TASK REQUIREMENTS | Reproduce the material that follows exactly, with no line left out.

RAW DATA |
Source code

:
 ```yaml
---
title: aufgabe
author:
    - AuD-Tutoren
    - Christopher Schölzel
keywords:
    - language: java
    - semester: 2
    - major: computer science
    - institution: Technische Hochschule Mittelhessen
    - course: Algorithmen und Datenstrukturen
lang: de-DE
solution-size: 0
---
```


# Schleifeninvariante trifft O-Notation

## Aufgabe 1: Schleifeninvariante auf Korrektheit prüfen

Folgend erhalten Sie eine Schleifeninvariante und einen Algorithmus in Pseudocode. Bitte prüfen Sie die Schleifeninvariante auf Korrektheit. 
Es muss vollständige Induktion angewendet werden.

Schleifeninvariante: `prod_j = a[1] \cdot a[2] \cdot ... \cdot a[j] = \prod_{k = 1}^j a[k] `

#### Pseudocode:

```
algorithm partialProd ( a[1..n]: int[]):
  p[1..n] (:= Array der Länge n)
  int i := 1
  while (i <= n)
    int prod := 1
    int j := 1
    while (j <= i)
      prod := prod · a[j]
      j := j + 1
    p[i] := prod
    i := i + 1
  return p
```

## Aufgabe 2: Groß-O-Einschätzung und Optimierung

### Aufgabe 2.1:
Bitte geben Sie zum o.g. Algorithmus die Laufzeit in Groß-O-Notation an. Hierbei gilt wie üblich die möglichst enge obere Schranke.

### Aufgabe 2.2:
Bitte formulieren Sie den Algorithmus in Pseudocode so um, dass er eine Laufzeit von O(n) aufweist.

ANSWER TO THIS TASK |
Source code

:
 ```yaml
---
title: aufgabe
author:
    - AuD-Tutoren
    - Christopher Schölzel
keywords:
    - language: java
    - semester: 2
    - major: computer science
    - institution: Technische Hochschule Mittelhessen
    - course: Algorithmen und Datenstrukturen
lang: de-DE
solution-size: 0
---
```


# Schleifeninvariante trifft O-Notation

## Aufgabe 1: Schleifeninvariante auf Korrektheit prüfen

Folgend erhalten Sie eine Schleifeninvariante und einen Algorithmus in Pseudocode. Bitte prüfen Sie die Schleifeninvariante auf Korrektheit. 
Es muss vollständige Induktion angewendet werden.

Schleifeninvariante: `prod_j = a[1] \cdot a[2] \cdot ... \cdot a[j] = \prod_{k = 1}^j a[k] `

#### Pseudocode:

```
algorithm partialProd ( a[1..n]: int[]):
  p[1..n] (:= Array der Länge n)
  int i := 1
  while (i <= n)
    int prod := 1
    int j := 1
    while (j <= i)
      prod := prod · a[j]
      j := j + 1
    p[i] := prod
    i := i + 1
  return p
```

## Aufgabe 2: Groß-O-Einschätzung und Optimierung

### Aufgabe 2.1:
Bitte geben Sie zum o.g. Algorithmus die Laufzeit in Groß-O-Notation an. Hierbei gilt wie üblich die möglichst enge obere Schranke.

### Aufgabe 2.2:
Bitte formulieren Sie den Algorithmus in Pseudocode so um, dass er eine Laufzeit von O(n) aufweist.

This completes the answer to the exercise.